INSTRUCTIONS FOR THE TASK:
Scan the lines below for "template" and copy the matches.

***

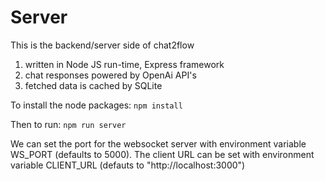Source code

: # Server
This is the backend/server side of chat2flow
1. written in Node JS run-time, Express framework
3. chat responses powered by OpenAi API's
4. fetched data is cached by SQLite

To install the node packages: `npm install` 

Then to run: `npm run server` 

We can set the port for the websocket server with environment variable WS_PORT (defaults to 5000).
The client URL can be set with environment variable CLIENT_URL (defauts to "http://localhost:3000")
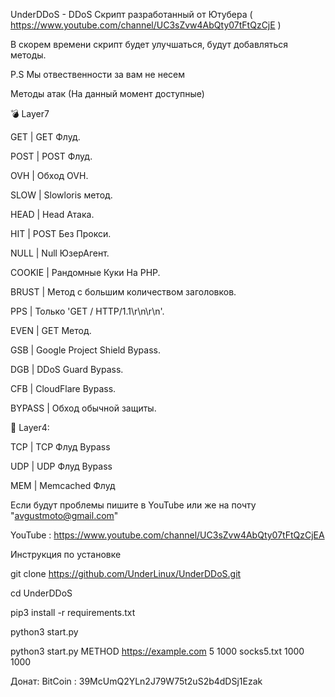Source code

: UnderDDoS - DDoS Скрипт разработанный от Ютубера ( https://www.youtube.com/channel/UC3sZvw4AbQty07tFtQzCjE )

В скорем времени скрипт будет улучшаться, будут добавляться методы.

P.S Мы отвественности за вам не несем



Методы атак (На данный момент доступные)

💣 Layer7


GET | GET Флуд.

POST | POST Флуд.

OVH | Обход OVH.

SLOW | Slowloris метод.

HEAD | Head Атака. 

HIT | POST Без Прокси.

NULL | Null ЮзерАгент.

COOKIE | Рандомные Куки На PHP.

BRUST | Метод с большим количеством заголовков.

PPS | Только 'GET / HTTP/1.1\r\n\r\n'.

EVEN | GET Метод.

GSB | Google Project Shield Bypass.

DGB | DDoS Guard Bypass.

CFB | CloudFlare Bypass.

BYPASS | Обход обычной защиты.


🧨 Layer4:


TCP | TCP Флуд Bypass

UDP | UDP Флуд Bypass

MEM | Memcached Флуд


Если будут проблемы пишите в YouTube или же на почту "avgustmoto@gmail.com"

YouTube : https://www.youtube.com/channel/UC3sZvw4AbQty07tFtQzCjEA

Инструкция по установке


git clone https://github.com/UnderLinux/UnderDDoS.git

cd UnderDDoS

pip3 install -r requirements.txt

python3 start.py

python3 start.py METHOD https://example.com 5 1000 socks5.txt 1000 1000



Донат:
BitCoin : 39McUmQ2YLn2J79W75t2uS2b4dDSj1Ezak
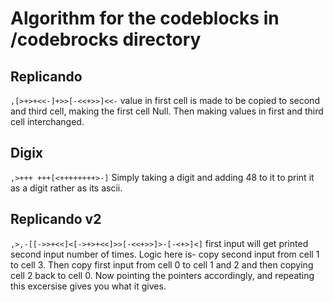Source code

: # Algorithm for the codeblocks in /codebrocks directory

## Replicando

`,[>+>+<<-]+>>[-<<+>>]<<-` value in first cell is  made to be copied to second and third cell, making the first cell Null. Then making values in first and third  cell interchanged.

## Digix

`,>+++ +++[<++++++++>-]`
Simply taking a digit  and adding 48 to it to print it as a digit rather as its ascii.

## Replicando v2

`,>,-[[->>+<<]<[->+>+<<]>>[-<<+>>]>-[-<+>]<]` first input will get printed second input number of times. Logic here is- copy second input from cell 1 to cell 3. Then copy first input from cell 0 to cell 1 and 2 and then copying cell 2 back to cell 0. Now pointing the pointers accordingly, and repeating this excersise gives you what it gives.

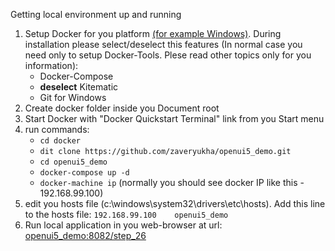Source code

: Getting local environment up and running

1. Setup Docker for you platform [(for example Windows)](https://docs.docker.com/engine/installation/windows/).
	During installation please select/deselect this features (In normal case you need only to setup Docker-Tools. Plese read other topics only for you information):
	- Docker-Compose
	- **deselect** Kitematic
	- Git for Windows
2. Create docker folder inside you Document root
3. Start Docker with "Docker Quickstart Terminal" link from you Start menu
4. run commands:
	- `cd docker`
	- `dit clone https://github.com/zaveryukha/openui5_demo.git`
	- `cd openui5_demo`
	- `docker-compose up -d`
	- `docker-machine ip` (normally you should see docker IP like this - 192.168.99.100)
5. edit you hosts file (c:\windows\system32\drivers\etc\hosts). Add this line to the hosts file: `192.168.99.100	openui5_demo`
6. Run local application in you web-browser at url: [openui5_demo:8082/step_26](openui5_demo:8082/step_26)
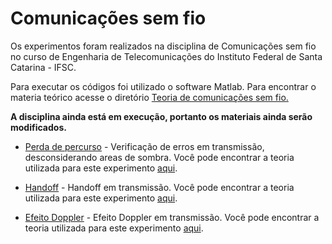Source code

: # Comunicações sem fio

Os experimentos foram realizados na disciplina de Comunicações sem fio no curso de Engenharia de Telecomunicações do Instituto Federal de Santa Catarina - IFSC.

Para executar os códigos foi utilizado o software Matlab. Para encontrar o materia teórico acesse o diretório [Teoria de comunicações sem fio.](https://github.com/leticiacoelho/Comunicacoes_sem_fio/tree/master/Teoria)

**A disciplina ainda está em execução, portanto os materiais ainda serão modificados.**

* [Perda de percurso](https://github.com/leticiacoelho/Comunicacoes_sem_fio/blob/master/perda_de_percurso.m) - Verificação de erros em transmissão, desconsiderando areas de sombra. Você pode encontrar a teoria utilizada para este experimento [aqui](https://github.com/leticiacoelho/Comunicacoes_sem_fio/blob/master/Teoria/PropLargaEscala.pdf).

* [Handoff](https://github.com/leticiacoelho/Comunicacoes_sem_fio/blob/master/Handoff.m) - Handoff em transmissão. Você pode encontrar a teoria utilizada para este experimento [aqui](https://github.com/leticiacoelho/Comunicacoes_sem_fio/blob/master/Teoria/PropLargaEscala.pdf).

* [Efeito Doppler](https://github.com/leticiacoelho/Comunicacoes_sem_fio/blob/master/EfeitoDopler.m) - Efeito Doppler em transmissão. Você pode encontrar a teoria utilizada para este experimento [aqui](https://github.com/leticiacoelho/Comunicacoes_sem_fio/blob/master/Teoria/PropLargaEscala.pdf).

***

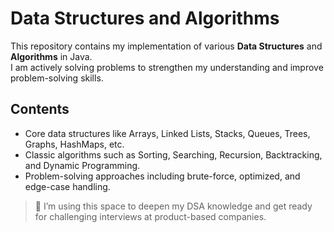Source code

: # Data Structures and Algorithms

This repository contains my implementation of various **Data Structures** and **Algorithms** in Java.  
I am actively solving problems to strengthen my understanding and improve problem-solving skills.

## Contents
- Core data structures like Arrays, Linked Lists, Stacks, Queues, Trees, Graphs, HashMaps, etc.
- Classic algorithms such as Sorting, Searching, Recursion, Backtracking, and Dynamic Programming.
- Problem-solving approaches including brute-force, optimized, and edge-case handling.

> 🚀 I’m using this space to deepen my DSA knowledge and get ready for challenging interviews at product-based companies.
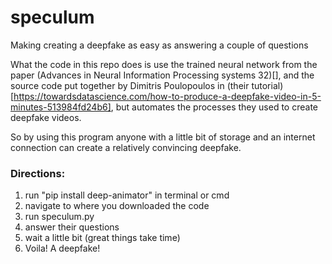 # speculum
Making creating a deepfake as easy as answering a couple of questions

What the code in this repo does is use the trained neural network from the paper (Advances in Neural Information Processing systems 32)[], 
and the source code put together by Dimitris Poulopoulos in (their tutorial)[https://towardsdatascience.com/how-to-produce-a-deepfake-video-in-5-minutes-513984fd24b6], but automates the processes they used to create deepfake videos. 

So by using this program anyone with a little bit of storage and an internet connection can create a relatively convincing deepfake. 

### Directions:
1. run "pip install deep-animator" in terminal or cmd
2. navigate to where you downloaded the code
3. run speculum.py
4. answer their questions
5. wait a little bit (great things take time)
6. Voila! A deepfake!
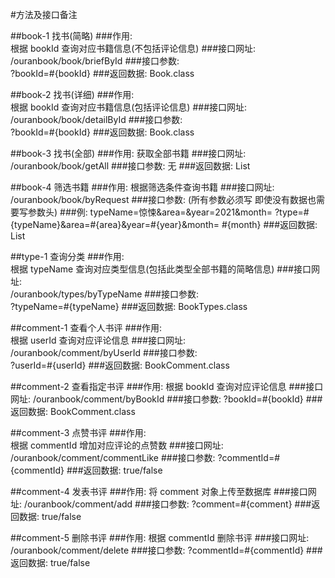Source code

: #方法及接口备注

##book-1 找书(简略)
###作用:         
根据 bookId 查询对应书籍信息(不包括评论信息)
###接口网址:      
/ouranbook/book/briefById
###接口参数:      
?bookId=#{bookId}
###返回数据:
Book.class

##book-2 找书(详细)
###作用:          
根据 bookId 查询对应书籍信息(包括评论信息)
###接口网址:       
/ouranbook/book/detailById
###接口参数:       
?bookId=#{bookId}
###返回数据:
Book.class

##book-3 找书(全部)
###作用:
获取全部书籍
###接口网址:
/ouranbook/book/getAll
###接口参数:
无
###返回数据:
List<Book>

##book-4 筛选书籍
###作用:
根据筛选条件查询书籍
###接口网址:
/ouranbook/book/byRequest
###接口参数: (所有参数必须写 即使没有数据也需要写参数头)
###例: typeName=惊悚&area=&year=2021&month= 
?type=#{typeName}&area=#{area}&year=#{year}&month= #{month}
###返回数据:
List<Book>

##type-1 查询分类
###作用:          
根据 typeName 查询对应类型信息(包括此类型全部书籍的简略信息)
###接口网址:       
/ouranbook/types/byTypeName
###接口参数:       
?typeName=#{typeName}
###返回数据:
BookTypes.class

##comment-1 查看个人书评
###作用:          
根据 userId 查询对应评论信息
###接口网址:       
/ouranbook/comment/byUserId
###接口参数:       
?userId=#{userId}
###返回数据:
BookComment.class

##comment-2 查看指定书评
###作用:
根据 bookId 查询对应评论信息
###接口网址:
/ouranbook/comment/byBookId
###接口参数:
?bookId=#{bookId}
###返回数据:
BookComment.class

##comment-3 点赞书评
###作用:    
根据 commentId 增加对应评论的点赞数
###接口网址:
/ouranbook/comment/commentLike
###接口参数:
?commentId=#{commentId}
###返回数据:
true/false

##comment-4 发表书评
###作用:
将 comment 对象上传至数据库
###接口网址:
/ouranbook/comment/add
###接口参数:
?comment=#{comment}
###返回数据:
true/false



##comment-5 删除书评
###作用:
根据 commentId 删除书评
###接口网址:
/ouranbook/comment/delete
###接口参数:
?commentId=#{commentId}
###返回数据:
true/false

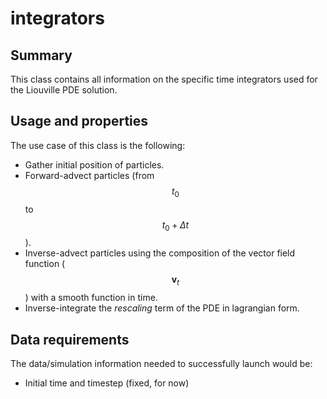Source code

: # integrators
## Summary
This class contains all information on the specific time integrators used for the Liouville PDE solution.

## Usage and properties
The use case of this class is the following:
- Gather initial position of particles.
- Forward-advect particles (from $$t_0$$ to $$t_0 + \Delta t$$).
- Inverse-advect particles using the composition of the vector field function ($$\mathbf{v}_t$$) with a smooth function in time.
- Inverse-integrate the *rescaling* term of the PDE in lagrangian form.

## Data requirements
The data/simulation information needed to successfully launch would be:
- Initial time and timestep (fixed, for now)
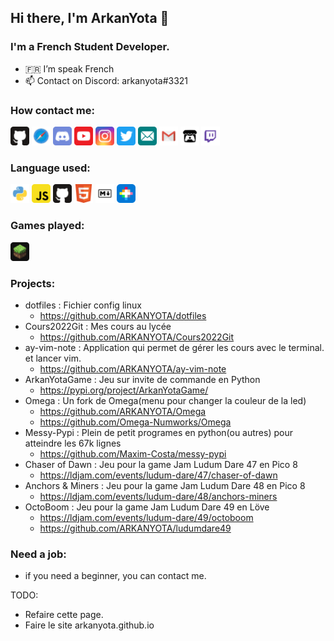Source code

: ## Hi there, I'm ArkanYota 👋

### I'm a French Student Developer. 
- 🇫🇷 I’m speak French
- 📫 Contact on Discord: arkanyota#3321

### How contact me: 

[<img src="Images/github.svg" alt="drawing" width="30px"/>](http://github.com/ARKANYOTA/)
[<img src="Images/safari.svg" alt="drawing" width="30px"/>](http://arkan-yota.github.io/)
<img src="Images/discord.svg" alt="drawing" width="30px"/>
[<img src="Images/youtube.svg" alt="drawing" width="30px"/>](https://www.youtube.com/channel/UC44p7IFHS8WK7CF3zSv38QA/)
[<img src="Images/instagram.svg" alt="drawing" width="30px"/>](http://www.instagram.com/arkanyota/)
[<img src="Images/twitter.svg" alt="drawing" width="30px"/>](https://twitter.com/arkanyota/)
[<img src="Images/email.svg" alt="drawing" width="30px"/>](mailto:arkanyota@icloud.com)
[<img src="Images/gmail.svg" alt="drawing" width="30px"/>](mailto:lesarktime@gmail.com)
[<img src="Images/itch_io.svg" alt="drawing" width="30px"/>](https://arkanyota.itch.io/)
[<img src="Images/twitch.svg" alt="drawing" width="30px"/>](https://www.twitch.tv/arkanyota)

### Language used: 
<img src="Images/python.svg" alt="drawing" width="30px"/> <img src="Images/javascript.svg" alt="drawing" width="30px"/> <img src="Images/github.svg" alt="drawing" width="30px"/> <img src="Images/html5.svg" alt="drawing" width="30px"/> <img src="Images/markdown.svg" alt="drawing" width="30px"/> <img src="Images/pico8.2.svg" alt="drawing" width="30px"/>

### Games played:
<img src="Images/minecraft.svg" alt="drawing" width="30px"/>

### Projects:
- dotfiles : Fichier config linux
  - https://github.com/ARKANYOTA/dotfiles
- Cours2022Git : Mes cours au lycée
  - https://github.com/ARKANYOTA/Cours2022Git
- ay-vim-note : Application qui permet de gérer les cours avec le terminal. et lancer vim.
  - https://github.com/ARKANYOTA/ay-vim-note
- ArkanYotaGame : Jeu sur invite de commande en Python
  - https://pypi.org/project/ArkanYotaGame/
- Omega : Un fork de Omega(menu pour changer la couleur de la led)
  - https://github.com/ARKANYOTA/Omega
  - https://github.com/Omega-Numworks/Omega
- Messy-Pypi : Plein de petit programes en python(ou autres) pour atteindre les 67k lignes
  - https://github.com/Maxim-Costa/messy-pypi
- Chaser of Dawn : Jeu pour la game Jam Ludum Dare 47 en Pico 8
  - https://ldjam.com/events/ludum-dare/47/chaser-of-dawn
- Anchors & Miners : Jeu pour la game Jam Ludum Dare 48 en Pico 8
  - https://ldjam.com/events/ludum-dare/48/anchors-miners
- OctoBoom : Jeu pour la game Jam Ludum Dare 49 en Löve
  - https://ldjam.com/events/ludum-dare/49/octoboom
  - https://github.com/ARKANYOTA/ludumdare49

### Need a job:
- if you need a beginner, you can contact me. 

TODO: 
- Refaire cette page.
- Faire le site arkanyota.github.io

***

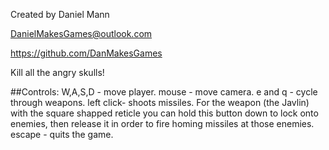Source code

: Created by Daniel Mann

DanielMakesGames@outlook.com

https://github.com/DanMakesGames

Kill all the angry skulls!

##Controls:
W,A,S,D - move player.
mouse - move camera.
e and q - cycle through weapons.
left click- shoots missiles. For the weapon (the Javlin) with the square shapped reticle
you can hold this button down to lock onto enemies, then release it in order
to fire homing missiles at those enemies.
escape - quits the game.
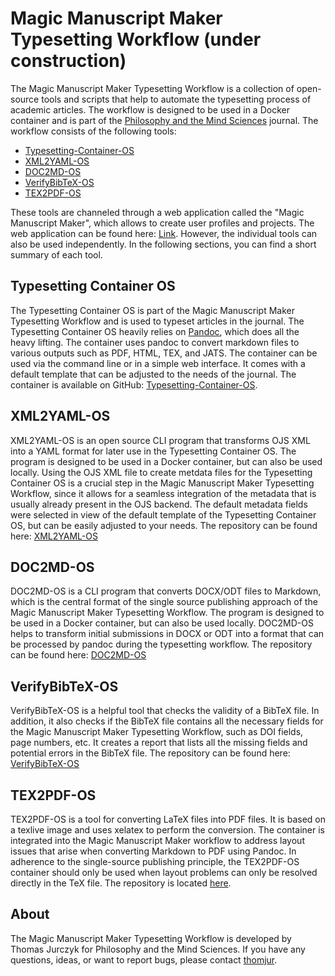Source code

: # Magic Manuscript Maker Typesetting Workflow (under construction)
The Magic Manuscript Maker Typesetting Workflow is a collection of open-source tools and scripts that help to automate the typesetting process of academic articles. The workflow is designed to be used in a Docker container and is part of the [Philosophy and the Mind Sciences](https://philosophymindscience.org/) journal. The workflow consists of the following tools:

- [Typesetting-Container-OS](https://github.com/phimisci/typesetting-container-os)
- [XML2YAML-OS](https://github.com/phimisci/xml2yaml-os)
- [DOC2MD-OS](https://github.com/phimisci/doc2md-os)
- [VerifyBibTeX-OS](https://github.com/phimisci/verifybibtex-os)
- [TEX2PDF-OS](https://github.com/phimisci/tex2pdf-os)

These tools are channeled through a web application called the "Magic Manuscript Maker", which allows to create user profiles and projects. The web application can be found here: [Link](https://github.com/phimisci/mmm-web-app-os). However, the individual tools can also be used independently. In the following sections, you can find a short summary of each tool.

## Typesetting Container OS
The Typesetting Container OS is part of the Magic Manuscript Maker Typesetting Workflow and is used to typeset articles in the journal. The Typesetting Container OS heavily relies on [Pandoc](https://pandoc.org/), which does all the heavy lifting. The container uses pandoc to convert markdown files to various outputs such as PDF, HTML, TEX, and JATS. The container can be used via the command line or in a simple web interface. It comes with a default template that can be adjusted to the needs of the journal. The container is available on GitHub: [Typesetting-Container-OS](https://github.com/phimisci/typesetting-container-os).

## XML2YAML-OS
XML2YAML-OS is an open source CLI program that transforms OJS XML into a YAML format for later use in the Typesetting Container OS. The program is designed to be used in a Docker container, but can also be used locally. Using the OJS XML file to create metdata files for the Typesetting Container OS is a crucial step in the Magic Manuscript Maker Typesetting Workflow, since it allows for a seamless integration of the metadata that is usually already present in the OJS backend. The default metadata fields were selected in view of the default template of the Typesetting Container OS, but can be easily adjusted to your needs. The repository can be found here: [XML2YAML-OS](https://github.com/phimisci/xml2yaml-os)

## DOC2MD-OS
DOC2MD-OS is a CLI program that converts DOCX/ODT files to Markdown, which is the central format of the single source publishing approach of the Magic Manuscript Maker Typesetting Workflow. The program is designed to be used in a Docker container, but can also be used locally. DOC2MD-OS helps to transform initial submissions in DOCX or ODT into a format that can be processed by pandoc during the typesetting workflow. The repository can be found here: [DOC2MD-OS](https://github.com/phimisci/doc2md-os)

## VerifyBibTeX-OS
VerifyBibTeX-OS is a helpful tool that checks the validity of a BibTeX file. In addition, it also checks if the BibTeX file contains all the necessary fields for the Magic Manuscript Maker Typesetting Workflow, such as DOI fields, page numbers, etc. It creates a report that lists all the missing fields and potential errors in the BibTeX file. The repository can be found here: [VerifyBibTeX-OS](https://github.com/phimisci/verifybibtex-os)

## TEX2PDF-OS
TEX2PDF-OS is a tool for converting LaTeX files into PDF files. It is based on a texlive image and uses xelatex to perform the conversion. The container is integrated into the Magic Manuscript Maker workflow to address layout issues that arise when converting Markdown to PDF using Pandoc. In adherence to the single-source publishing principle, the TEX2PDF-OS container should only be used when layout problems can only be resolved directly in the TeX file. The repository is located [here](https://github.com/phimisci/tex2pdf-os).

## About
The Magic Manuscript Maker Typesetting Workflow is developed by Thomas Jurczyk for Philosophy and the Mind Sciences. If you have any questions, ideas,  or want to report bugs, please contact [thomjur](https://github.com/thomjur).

***

RESPONSE TO THE TASK:
The Typesetting Container OS is part of the Magic Manuscript Maker Typesetting Workflow and is used to typeset articles in the journal. The Typesetting Container OS heavily relies on [Pandoc](https://pandoc.org/), which does all the heavy lifting. The container uses pandoc to convert markdown files to various outputs such as PDF, HTML, TEX, and JATS. The container can be used via the command line or in a simple web interface. It comes with a default template that can be adjusted to the needs of the journal. The container is available on GitHub: [Typesetting-Container-OS](https://github.com/phimisci/typesetting-container-os).
XML2YAML-OS is an open source CLI program that transforms OJS XML into a YAML format for later use in the Typesetting Container OS. The program is designed to be used in a Docker container, but can also be used locally. Using the OJS XML file to create metdata files for the Typesetting Container OS is a crucial step in the Magic Manuscript Maker Typesetting Workflow, since it allows for a seamless integration of the metadata that is usually already present in the OJS backend. The default metadata fields were selected in view of the default template of the Typesetting Container OS, but can be easily adjusted to your needs. The repository can be found here: [XML2YAML-OS](https://github.com/phimisci/xml2yaml-os)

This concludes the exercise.